**DIRECTIONS FOR THIS TASK:**
Repeat the data in full. No line may differ from the original.

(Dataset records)
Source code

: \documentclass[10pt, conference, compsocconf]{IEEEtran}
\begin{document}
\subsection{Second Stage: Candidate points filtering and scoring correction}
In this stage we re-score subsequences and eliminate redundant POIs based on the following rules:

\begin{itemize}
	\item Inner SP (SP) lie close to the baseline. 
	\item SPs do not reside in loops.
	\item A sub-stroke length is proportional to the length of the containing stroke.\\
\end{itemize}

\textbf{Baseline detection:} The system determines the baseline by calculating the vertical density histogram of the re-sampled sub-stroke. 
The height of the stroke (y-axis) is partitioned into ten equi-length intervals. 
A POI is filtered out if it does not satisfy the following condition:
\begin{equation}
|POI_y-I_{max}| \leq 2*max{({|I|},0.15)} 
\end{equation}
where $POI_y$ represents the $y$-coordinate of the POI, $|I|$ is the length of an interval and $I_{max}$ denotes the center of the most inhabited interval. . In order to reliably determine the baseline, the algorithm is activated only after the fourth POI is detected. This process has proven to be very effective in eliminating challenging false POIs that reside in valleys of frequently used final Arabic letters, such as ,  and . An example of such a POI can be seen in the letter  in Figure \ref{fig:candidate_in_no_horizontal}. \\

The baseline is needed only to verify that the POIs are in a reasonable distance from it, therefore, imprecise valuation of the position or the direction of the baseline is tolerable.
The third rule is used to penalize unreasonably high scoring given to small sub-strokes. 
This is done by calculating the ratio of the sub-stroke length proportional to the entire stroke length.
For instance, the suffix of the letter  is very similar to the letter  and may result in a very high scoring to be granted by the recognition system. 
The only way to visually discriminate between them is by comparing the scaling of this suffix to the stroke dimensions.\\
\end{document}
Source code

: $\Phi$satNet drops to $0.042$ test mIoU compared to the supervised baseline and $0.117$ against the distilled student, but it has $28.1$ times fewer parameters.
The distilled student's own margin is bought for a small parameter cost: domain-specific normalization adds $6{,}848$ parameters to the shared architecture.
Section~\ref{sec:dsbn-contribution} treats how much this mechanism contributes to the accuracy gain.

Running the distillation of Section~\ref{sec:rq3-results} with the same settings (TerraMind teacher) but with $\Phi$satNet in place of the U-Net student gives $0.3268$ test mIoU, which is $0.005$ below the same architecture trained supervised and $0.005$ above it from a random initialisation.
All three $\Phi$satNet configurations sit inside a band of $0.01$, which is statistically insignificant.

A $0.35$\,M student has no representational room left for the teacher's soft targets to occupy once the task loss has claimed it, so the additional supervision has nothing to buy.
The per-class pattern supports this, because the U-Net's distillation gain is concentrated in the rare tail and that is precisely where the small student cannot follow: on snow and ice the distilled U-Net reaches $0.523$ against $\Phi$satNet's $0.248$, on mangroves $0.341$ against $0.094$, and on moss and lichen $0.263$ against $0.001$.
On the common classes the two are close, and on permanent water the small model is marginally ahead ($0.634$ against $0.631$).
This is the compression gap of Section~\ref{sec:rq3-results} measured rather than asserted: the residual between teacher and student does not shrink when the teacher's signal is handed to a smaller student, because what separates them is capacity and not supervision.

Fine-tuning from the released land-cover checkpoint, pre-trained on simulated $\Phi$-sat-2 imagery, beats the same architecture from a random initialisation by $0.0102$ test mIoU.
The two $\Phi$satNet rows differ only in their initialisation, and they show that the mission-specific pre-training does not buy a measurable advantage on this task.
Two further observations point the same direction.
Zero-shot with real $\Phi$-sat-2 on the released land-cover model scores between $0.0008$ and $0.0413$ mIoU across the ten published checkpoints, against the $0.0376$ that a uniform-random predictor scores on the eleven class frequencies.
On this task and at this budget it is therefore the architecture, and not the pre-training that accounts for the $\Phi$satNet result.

**FINISHED EXERCISE:**
Source code

: \documentclass[10pt, conference, compsocconf]{IEEEtran}
\begin{document}
\subsection{Second Stage: Candidate points filtering and scoring correction}
In this stage we re-score subsequences and eliminate redundant POIs based on the following rules:

\begin{itemize}
	\item Inner SP (SP) lie close to the baseline. 
	\item SPs do not reside in loops.
	\item A sub-stroke length is proportional to the length of the containing stroke.\\
\end{itemize}

\textbf{Baseline detection:} The system determines the baseline by calculating the vertical density histogram of the re-sampled sub-stroke. 
The height of the stroke (y-axis) is partitioned into ten equi-length intervals. 
A POI is filtered out if it does not satisfy the following condition:
\begin{equation}
|POI_y-I_{max}| \leq 2*max{({|I|},0.15)} 
\end{equation}
where $POI_y$ represents the $y$-coordinate of the POI, $|I|$ is the length of an interval and $I_{max}$ denotes the center of the most inhabited interval. . In order to reliably determine the baseline, the algorithm is activated only after the fourth POI is detected. This process has proven to be very effective in eliminating challenging false POIs that reside in valleys of frequently used final Arabic letters, such as ,  and . An example of such a POI can be seen in the letter  in Figure \ref{fig:candidate_in_no_horizontal}. \\

The baseline is needed only to verify that the POIs are in a reasonable distance from it, therefore, imprecise valuation of the position or the direction of the baseline is tolerable.
The third rule is used to penalize unreasonably high scoring given to small sub-strokes. 
This is done by calculating the ratio of the sub-stroke length proportional to the entire stroke length.
For instance, the suffix of the letter  is very similar to the letter  and may result in a very high scoring to be granted by the recognition system. 
The only way to visually discriminate between them is by comparing the scaling of this suffix to the stroke dimensions.\\
\end{document}
Source code

: $\Phi$satNet drops to $0.042$ test mIoU compared to the supervised baseline and $0.117$ against the distilled student, but it has $28.1$ times fewer parameters.
The distilled student's own margin is bought for a small parameter cost: domain-specific normalization adds $6{,}848$ parameters to the shared architecture.
Section~\ref{sec:dsbn-contribution} treats how much this mechanism contributes to the accuracy gain.

Running the distillation of Section~\ref{sec:rq3-results} with the same settings (TerraMind teacher) but with $\Phi$satNet in place of the U-Net student gives $0.3268$ test mIoU, which is $0.005$ below the same architecture trained supervised and $0.005$ above it from a random initialisation.
All three $\Phi$satNet configurations sit inside a band of $0.01$, which is statistically insignificant.

A $0.35$\,M student has no representational room left for the teacher's soft targets to occupy once the task loss has claimed it, so the additional supervision has nothing to buy.
The per-class pattern supports this, because the U-Net's distillation gain is concentrated in the rare tail and that is precisely where the small student cannot follow: on snow and ice the distilled U-Net reaches $0.523$ against $\Phi$satNet's $0.248$, on mangroves $0.341$ against $0.094$, and on moss and lichen $0.263$ against $0.001$.
On the common classes the two are close, and on permanent water the small model is marginally ahead ($0.634$ against $0.631$).
This is the compression gap of Section~\ref{sec:rq3-results} measured rather than asserted: the residual between teacher and student does not shrink when the teacher's signal is handed to a smaller student, because what separates them is capacity and not supervision.

Fine-tuning from the released land-cover checkpoint, pre-trained on simulated $\Phi$-sat-2 imagery, beats the same architecture from a random initialisation by $0.0102$ test mIoU.
The two $\Phi$satNet rows differ only in their initialisation, and they show that the mission-specific pre-training does not buy a measurable advantage on this task.
Two further observations point the same direction.
Zero-shot with real $\Phi$-sat-2 on the released land-cover model scores between $0.0008$ and $0.0413$ mIoU across the ten published checkpoints, against the $0.0376$ that a uniform-random predictor scores on the eleven class frequencies.
On this task and at this budget it is therefore the architecture, and not the pre-training that accounts for the $\Phi$satNet result.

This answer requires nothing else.